Figure 3 shows performance at difficulty levels 5–8 when participants were given a memory aid to eliminate the need to hold material in mind as they worked at each display. In this condition, all participants performed well. Controls scored 86.3% correct, patients with hippocampal lesions scored 81.3% correct, and patient G.P. with large MTL lesions scored 87.5% correct. The memory aid did not significantly improve control performance (78.1% correct in Fig. 2B vs. 86.3% correct in Fig. 3, P > 0.10), but substantially improved the performance of both the hippocampal patients (by 28.7%, paired t-test, t(5) = 9.7, P < 0.01) and G.P. (by 26.6%). Response times were similar for controls, hippocampal patients, and patient G.P. (57.8 ± 6.6 sec, 51.7 ± 1.9 sec, and 63.0 sec, respectively).

Figure 3.

Accuracy scores for controls (CON, n = 8), patients with hippocampal lesions (H, n = 6), and a patient with large medial temporal lobe lesions (MTL, n = 1) across difficulty levels 5–8. In this condition, participants used a pencil to draw lines between the twin pairs, thereby eliminating the need to hold material in mind as they worked through each display. With this aid, patients performed as well as controls. Brackets show SEM.

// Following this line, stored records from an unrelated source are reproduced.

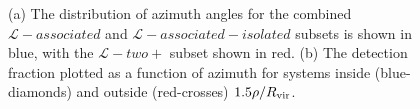 \documentclass[twocolumn,tighten]{aastex62}
\begin{document}

\begin{figure}[ht!]
        \centering
        \vspace{0pt}
        
        \caption{\small{(a) The distribution of azimuth angles for the combined $\mathcal{L}-associated$ and $\mathcal{L}-associated-isolated$ subsets is shown in blue, with the $\mathcal{L}-two+$ subset shown in red. (b) The detection fraction plotted as a function of azimuth for systems inside (blue-diamonds) and outside (red-crosses) $1.5 \rho / R_{\rm vir}$.}}
        \vspace{5pt}
        \label{detection_fraction_inc_both}
\end{figure}
\end{document}
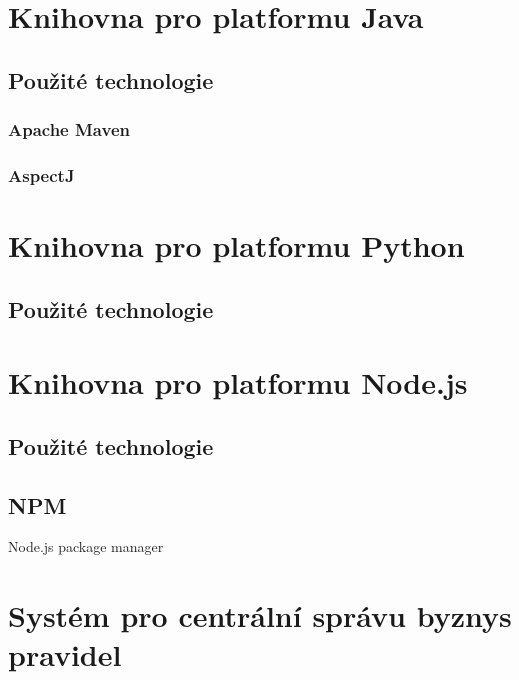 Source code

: \section{Knihovna pro platformu Java}

\subsection{Použité technologie}

\subsubsection{Apache Maven}

\subsubsection{AspectJ}

\section{Knihovna pro platformu Python}

\subsection{Použité technologie}

\subsection{}

\section{Knihovna pro platformu Node.js}


\subsection{Použité technologie}

\subsection{NPM}

Node.js package manager

\section{Systém pro centrální správu byznys pravidel}

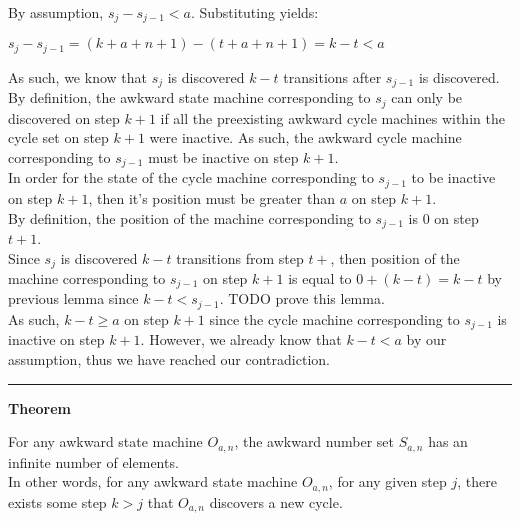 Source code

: \documentclass[a4paper,12pt]{article}
\begin{document}
\noindent By assumption, $s_j - s_{j-1} < a$. Substituting yields:
\begin{center}
$s_j - s_{j-1} = (k + a + n + 1) - (t + a + n + 1) = k - t < a$
\end{center}

\noindent As such, we know that $s_j$ is discovered $k - t$ transitions after $s_{j-1}$ is discovered.\\

\noindent By definition, the awkward state machine corresponding to $s_j$ can only be discovered on step $k + 1$ if all the preexisting awkward cycle machines within the cycle set on step $k + 1$ were inactive. As such, the awkward cycle machine corresponding to $s_{j-1}$ must be inactive on step $k + 1$.\\

\noindent In order for the state of the cycle machine corresponding to $s_{j-1}$ to be inactive on step $k + 1$, then it's position must be greater than $a$ on step $k + 1$.\\

\noindent By definition, the position of the machine corresponding to $s_{j-1}$ is $0$ on step $t + 1$.\\

\noindent Since $s_j$ is discovered $k - t$ transitions from step $t + $, then position of the machine corresponding to $s_{j-1}$ on step $k + 1$ is equal to $0 + (k - t) = k - t$ by previous lemma since $k - t < s_{j-1}$. TODO prove this lemma.\\

\noindent As such, $k - t \geq a$ on step $k + 1$ since the cycle machine corresponding to $s_{j-1}$ is inactive on step $k + 1$. However, we already know that $k - t < a$ by our assumption, thus we have reached our contradiction.


\begin{center}
\noindent\rule{8cm}{0.4pt}
\end{center}


\label{lemma:min_cycle_length}
\hypertarget{theorem:infinite_cycles}{}
\begin{tcolorbox}
\textbf{Theorem}

For any awkward state machine $O_{a,n}$, the awkward number set $S_{a,n}$ has an infinite number of elements.\\

In other words, for any awkward state machine $O_{a,n}$, for any given step $j$, there exists some step $k > j$ that $O_{a,n}$ discovers a new cycle.
\end{tcolorbox}
\end{document}
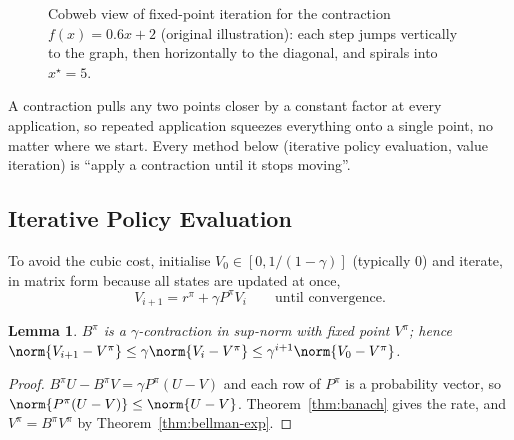 \documentclass[11pt,a4paper]{article}
\theoremstyle{plain}
\newtheorem{lemma}[theorem]{Lemma}
\theoremstyle{definition}
\theoremstyle{remark}
\begin{document}
\begin{figure}[h]
\centering
{}
\caption{Cobweb view of fixed-point iteration for the contraction $f(x)=0.6x+2$ (original illustration): each step jumps vertically to the graph, then horizontally to the diagonal, and spirals into $x^\star=5$.}
\end{figure}

\begin{intuition}
A contraction pulls any two points closer by a constant factor at every application, so repeated application squeezes everything onto a single point, no matter where we start. Every method below (iterative policy evaluation, value iteration) is ``apply a contraction until it stops moving''.
\end{intuition}

\subsection{Iterative Policy Evaluation}
To avoid the cubic cost, initialise $V_0\in[0,1/(1-\gamma)]$ (typically $0$) and iterate, in matrix form because all states are updated at once,
\[
V_{i+1}=r^\pi+\gamma P^\pi V_i\qquad\text{until convergence.}
\]
\begin{lemma}\label{lem:Bpi}
$B^\pi$ is a $\gamma$-contraction in sup-norm with fixed point $V^\pi$; hence $\norm{V_{i+1}-V^\pi}\le\gamma\norm{V_i-V^\pi}\le\gamma^{i+1}\norm{V_0-V^\pi}$.
\end{lemma}
\begin{proof}
$B^\pi U-B^\pi V=\gamma P^\pi(U-V)$ and each row of $P^\pi$ is a probability vector, so $\norm{P^\pi(U-V)}\le\norm{U-V}$. Theorem~\ref{thm:banach} gives the rate, and $V^\pi=B^\pi V^\pi$ by Theorem~\ref{thm:bellman-exp}.
\end{proof}
\end{document}
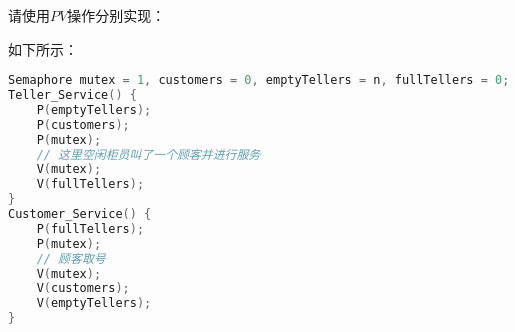 
请使用$PV$操作分别实现：


\begin{solution}

如下所示：

\begin{lstlisting}[language=C]
Semaphore mutex = 1, customers = 0, emptyTellers = n, fullTellers = 0;
Teller_Service() {
    P(emptyTellers);
    P(customers);
    P(mutex);
    // 这里空闲柜员叫了一个顾客并进行服务
    V(mutex);
    V(fullTellers);
}
Customer_Service() {
    P(fullTellers);
    P(mutex);
    // 顾客取号
    V(mutex);
    V(customers);
    V(emptyTellers);
}
\end{lstlisting}

\end{solution} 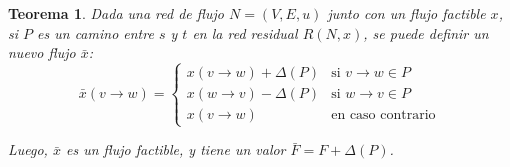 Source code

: \documentclass[a4paper]{report}
\newcommand{\si}{\text{si }}
\newcommand{\ecc}{\text{en caso contrario}}
\newtheorem*{theorem*}{Teorema}
\begin{document}
\label{teorema-camino-aumento}
\begin{theorem*}
    Dada una red de flujo $N = (V, E, u)$ junto con un flujo factible $x$, si $P$ es un camino entre $s$ y $t$ en la red residual $R(N, x)$, se puede definir un nuevo flujo $\bar{x}$:
        $$
        \bar{x}(v \rightarrow w) =
        \begin{cases}
            x(v \rightarrow w) + \Delta(P) & \si v \rightarrow w \in P \\
            x(w \rightarrow v) - \Delta(P) & \si w \rightarrow v \in P \\
            x(v \rightarrow w) & \ecc
        \end{cases}
        $$
    
    Luego, $\bar{x}$ es un flujo factible, y tiene un valor $\bar{F} = F + \Delta(P)$.
\end{theorem*}
\end{document}
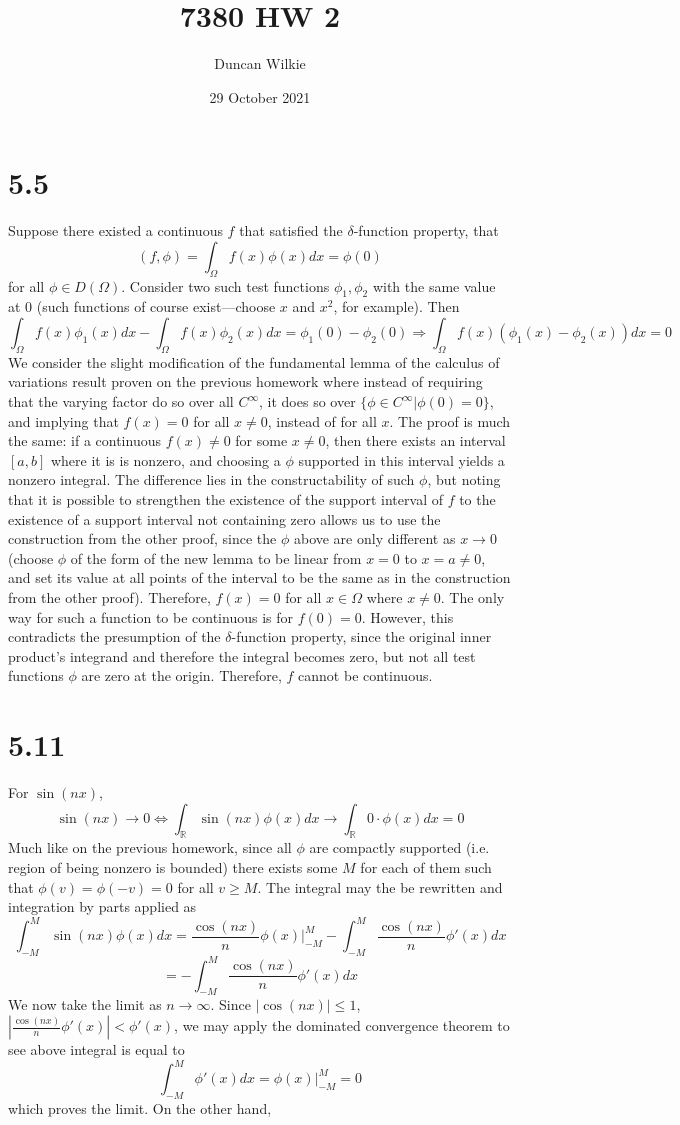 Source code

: \documentclass{article}
\title{7380 HW 2}
\author{Duncan Wilkie}
\date{29 October 2021}
\begin{document}
\maketitle

\section*{5.5}
Suppose there existed a continuous $f$ that satisfied the $\delta$-function property, that
\[(f,\phi)=\int_\Omega f(x)\phi(x)dx=\phi(0)\] for all $\phi\in D(\Omega)$. Consider two such test functions $\phi_1,\phi_2$ with the same value at 0 (such functions of course exist---choose $x$ and $x^2$, for example). Then
\[\int_\Omega f(x)\phi_1(x)dx-\int_\Omega f(x)\phi_2(x)dx = \phi_1(0)-\phi_2(0)\Rightarrow \int_\Omega f(x)(\phi_1(x)-\phi_2(x))dx = 0\]
We consider the slight modification of the fundamental lemma of the calculus of variations result proven on the previous homework where instead of requiring that the varying factor do so over all $C^\infty$, it does so over $\{\phi\in C^\infty| \phi(0)=0\}$, and implying that $f(x)=0$ for all $x\neq 0 $, instead of for all $x$. The proof is much the same: if a continuous $f(x)\neq 0$ for some $x\neq 0$, then there exists an interval $[a,b]$ where it is is nonzero, and choosing a $\phi$ supported in this interval yields a nonzero integral. The difference lies in the constructability of such $\phi$, but noting that it is possible to strengthen the existence of the support interval of $f$ to the existence of a support interval not containing zero allows us to use the construction from the other proof, since the $\phi$ above are only different as $x\to 0$ (choose $\phi$ of the form of the new lemma to be linear from $x=0$ to $x=a\neq 0$, and set its value at all points of the interval to be the same as in the construction from the other proof). Therefore, $f(x) = 0$ for all $x\in\Omega$ where $ x\neq 0$. The only way for such a function to be continuous is for $f(0)=0$.
However, this contradicts the presumption of the $\delta$-function property, since the original inner product's integrand and therefore the integral becomes zero, but not all test functions $\phi$ are zero at the origin. Therefore, $f$ cannot be continuous.
\section*{5.11}
For $\sin(nx)$,
\[\sin(nx)\to 0\Leftrightarrow\int_\mathbb{R}\sin(nx)\phi(x)dx\to \int_\mathbb{R}0\cdot\phi(x)dx=0\]
Much like on the previous homework, since all $\phi$ are compactly supported (i.e. region of being nonzero is bounded) there exists some $M$ for each of them such that $\phi(v)=\phi(-v)=0$ for all $v\geq M$. The integral may the be rewritten and integration by parts applied as
\[\int_{-M}^M\sin(nx)\phi(x)dx=\frac{\cos(nx)}{n}\phi(x)\bigg|_{-M}^M-\int_{-M}^M\frac{\cos(nx)}{n}\phi'(x)dx\]
\[=-\int_{-M}^M\frac{\cos(nx)}{n}\phi'(x)dx\]
We now take the limit as $n\to\infty$. Since $|\cos(nx)|\leq 1$, $|\frac{\cos(nx)}{n}\phi'(x)| < \phi'(x)$, we may apply the dominated convergence theorem to see above integral is equal to
\[\int_{-M}^M\phi'(x)dx=\phi(x)\bigg|_{-M}^M=0\]
which proves the limit. On the other hand,
\end{document}
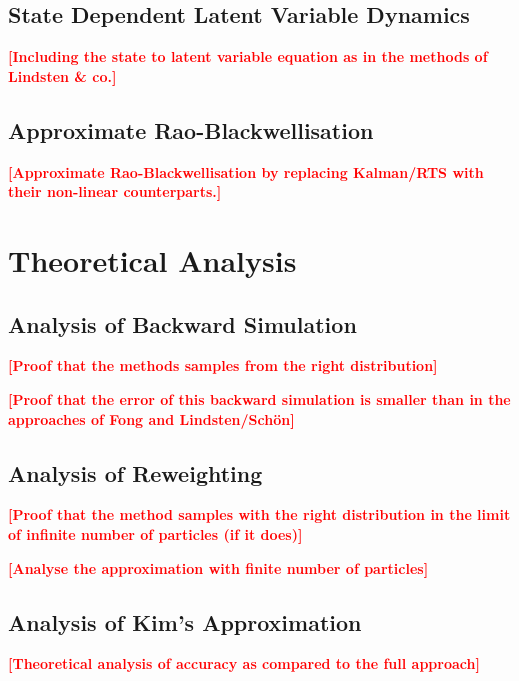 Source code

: \documentclass[twocolumn]{autart}    %
\newcommand{\comment}[1]{\textcolor{red}{\textbf{[#1]}}}
\begin{document}
\subsection{State Dependent Latent Variable Dynamics}

\comment{Including the state to latent variable equation as in the
  methods of Lindsten \& co.}



\subsection{Approximate Rao-Blackwellisation}

\comment{Approximate Rao-Blackwellisation by replacing Kalman/RTS
with their non-linear counterparts.}



\section{Theoretical Analysis}

\subsection{Analysis of Backward Simulation}

\comment{Proof that the methods samples from the right distribution}

\comment{Proof that the error of this backward simulation
is smaller than in the approaches of Fong and Lindsten/Sch\"on}



\subsection{Analysis of Reweighting}

\comment{Proof that the method samples with the right distribution
in the limit of infinite number of particles (if it does)}

\comment{Analyse the approximation with finite number of particles}



\subsection{Analysis of Kim's Approximation}

\comment{Theoretical analysis of accuracy as compared to the full
  approach}
\end{document}
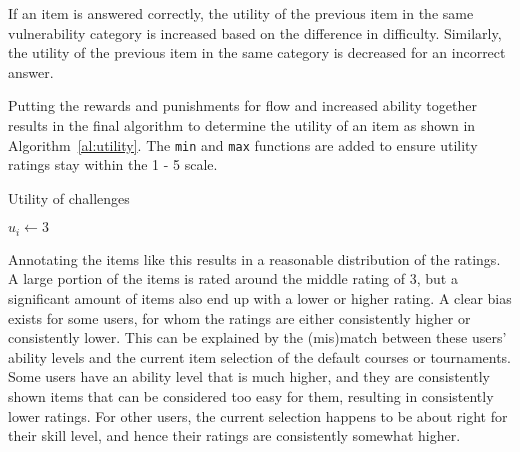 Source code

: If an item is answered correctly, the utility of the previous item in the same vulnerability category is increased based on the difference in difficulty.
Similarly, the utility of the previous item in the same category is decreased for an incorrect answer.

Putting the rewards and punishments for flow and increased ability together results in the final algorithm to determine the utility of an item as shown in Algorithm~\ref{al:utility}.
The \texttt{min} and \texttt{max} functions are added to ensure utility ratings stay within the 1 - 5 scale.

\begin{algorithm}[H]
\caption{\label{al:utility}Utility of challenges}
\SetAlgoLined
{}
$u_i \leftarrow 3$\\
    {
    }
\Else
    {
    }
\end{algorithm}

Annotating the items like this results in a reasonable distribution of the ratings.
A large portion of the items is rated around the middle rating of 3, but a significant amount of items also end up with a lower or higher rating.
A clear bias exists for some users, for whom the ratings are either consistently higher or consistently lower.
This can be explained by the (mis)match between these users' ability levels and the current item selection of the default courses or tournaments.
Some users have an ability level that is much higher, and they are consistently shown items that can be considered too easy for them, resulting in consistently lower ratings.
For other users, the current selection happens to be about right for their skill level, and hence their ratings are consistently somewhat higher. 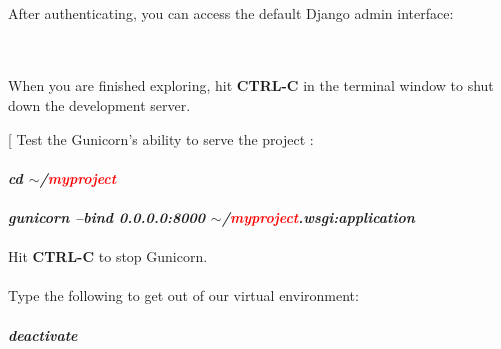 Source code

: \documentclass[a4paper]{article}
\makeatletter
\def\step{%
	\@ifnextchar[ \@myitem{\@noitemargtrue\@myitem[\@itemlabel]}}
\def\@myitem[#1]{\item[#1]\mbox{}\\}
\newenvironment{Step}{%
	\begin{enumerate}[label= \textbf {Step} \arabic*,align=left, leftmargin=1.0cm]%
	}{
\end{enumerate}%
}
\makeatother
\begin{document}
\begin{Step}
\begin{minipage}[t]{\linewidth}
	\raggedright
\end{minipage}
	\medskip \ \\	
	After authenticating, you can access the default Django admin interface:\\\\
\begin{minipage}[t]{\linewidth}
		\raggedright
\end{minipage}
	\medskip \ \\
	When you are finished exploring, hit \textbf{CTRL-C} in the terminal window to shut down the development server.

\step
Test the Gunicorn's ability to serve the project :\\ \\
\textbf{\emph{ cd $\sim$/\textcolor{red}{myproject}}}\\ \\
\textbf{\emph{ gunicorn --bind 0.0.0.0:8000 $\sim$/\textcolor{red}{myproject}.wsgi:application}}\\ \\

Hit \textbf{CTRL-C} to stop Gunicorn.\\\\
Type the following to get out of our virtual environment:\\\\
\textbf{\emph{ deactivate}}\\ \\


\end{Step}
\end{document}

To summarize, on tests of visual discrimination, patients performed well at the easier difficulty levels (1–4), but were impaired at difficulty levels 5–8. Three points deserve emphasis. First, patients were impaired only in the more difficult conditions (difficulty levels 5–8), even though at every difficulty level the task required discriminating among objects with overlapping features. This finding suggests that some other component of the task (besides the requirement to make perceptual discriminations) accounts for impaired performance. Second, the finding of an impairment in patients with circumscribed hippocampal lesions (not only patients with lesions that include the perirhinal cortex) suggests that the impairment is attributable to factors common to both brain areas, not to factors specific to perirhinal cortex. Inasmuch as the hippocampus has not been linked to object discrimination, the impairment after hippocampal lesions suggests that the impairment may be related to the importance of the hippocampus for long-term memory. Third, the impairment in patients was rescued by using a memory aid, a condition intended to reduce the burden on working memory. Specifically, there were 28 occasions when performance was tested with the memory aid (seven patients × difficulty levels 5–8). Performance improved with the memory aid on 22 of these 28 occasions and remained the same on six occasions. Because the perceptual demands of the task were presumably the same with or without the memory aid, this finding provides particularly strong evidence that the deficit should be understood in terms of impaired memory rather than impaired perception.

Our results support earlier suggestions that memory likely plays a role in many of the tasks used to investigate the MTL's proposed role in visual perception (Hampton 2005; Suzuki 2009). Further studies of this issue will benefit from task designs that reduce the role of memory in task performance (e.g., Lee and Rudebeck 2010; Barense et al. 2012b). Last, in all studies of MTL function, there is the important issue of establishing the locus and extent of brain damage within patient groups and the possibility that direct or indirect damage lateral to the MTL might contribute to the deficits that are identified (Knutson et al. 2012; Insausti et al. 2013).